Watermelon vs Whole Cashews Unsalted
Wondering which one to pick? We analyzed the nutritional profile, ingredients, and vegan status to help you decide.

Watermelon

Whole Cashews Unsalted
The Verdict: Which is Better?
When placing Watermelon and Whole Cashews Unsalted side-by-side, the nutritional differences become quite clear. Both products cater to specific dietary needs, but picking the right one depends on whether you are prioritizing weight loss, muscle gain, or clean eating.
For calorie-conscious consumers, Watermelon is the clear winner. With 531 fewer calories per 100g than its competitor, it allows for more volume while keeping your energy intake in check.

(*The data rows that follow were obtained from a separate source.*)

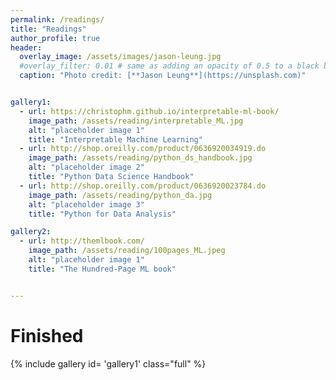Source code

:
 ```yaml
---
permalink: /readings/
title: "Readings"
author_profile: true
header:
  overlay_image: /assets/images/jason-leung.jpg
  #overlay_filter: 0.01 # same as adding an opacity of 0.5 to a black background
  caption: "Photo credit: [**Jason Leung**](https://unsplash.com)"


gallery1:
  - url: https://christophm.github.io/interpretable-ml-book/
    image_path: /assets/reading/interpretable_ML.jpg
    alt: "placeholder image 1"
    title: "Interpretable Machine Learning"
  - url: http://shop.oreilly.com/product/0636920034919.do
    image_path: /assets/reading/python_ds_handbook.jpg
    alt: "placeholder image 2"
    title: "Python Data Science Handbook"
  - url: http://shop.oreilly.com/product/0636920023784.do
    image_path: /assets/reading/python_da.jpg
    alt: "placeholder image 3"
    title: "Python for Data Analysis"

gallery2:
  - url: http://themlbook.com/
    image_path: /assets/reading/100pages_ML.jpeg
    alt: "placeholder image 1"
    title: "The Hundred-Page ML book"


---
```

# Finished 

{% include gallery id= 'gallery1' class="full" %}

However, watch out for the sugar content. Watermelon contains significantly more sugar (11.022927689594g) compared to the milder Whole Cashews Unsalted (7.14g). If you are monitoring your insulin levels or trying to cut down on sweets, Whole Cashews Unsalted is undeniably the healthier pick.
Frequently Asked Questions
Which is healthier: Watermelon or Whole Cashews Unsalted?
It depends on your goals. Watermelon has 39.68253968254 calories, while Whole Cashews Unsalted has 571 calories. Check the detailed table above for sugar and fat content.
Is Watermelon vegan?
No, Watermelon is not certified vegan.
What is the calorie difference between Watermelon and Whole Cashews Unsalted?
There is a difference of 531 calories per 100g between the two products.